僕は夢を見た、こんな満開の桜の樹の下で
去年の11月の「夕鶴」以来のオペラを見てきた。主役の樋口達哉さんが目当てである。相変わらず樋口さんのテノールはすばらしく、朗々とホールに響いていた。脇を固めている方もすばらしく、とてもいい公演だった。
題名を見てわかるように坂口安吾の「桜の花の満開の下」が主なモチーフになっている作品だ。妖しげな桜の樹の下で全編が展開する現代オペラだ。主人公は現実から夢の世界へ誘い込まれ、何でも思うとおりになってしまう夢に疑問を持ち、また現実へと戻ってくる。

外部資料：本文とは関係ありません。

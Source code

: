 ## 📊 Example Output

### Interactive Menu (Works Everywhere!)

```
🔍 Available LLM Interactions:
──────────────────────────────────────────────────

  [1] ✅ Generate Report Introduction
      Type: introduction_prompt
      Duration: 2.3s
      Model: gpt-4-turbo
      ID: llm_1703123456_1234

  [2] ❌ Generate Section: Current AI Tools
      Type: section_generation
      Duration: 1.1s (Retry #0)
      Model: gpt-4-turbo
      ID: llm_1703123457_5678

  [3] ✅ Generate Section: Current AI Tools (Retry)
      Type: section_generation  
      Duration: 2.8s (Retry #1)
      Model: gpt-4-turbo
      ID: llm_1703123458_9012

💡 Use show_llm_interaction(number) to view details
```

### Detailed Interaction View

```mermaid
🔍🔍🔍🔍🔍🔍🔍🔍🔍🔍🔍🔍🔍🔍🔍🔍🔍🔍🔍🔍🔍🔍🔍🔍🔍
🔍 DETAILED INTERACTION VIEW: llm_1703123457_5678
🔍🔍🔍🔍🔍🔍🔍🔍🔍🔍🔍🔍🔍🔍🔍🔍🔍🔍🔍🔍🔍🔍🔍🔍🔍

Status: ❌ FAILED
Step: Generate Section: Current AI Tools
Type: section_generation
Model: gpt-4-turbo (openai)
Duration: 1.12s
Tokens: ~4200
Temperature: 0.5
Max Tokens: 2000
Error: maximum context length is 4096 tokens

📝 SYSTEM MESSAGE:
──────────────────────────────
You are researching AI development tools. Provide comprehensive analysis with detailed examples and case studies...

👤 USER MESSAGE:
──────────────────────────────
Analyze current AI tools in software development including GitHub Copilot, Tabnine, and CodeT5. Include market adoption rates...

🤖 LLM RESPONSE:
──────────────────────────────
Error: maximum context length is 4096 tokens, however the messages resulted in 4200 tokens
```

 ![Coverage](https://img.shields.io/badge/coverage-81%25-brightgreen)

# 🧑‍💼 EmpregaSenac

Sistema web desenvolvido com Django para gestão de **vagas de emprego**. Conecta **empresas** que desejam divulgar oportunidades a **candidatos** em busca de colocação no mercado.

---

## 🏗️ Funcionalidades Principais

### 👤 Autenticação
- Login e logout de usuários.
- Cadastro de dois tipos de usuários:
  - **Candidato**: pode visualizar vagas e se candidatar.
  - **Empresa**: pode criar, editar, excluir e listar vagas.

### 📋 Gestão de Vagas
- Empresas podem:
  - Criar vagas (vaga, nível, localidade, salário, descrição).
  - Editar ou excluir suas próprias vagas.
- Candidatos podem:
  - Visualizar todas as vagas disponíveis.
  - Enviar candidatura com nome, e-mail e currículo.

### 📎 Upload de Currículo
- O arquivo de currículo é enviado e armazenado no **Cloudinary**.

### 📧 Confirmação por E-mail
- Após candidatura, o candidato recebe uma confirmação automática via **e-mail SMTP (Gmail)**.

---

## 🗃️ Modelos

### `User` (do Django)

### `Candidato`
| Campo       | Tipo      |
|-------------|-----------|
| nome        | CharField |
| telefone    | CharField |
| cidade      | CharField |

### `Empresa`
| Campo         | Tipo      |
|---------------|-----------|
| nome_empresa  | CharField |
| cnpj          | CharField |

こういうと幻想的で難解な作品かと思われるかもしれないが、そんなこともなかった。閉塞的な状況を突破しようとして、結局は失敗してしまう青年の話だが、フリーターやニートの問題、バブルの崩壊など現代的な題材を扱っていた。また、仮面ライダーのショッカー、スターウォーズのジェダイやレイザーラモンHG(RG?)を思わせる小ネタの数々が随所にちりばめられて、オペラを知らない人でも楽しめる仕掛けが満載だった。
こういう日本語のオペラがどんどん出てくれれば、日本の音楽の裾野も広がるのではないかと思う。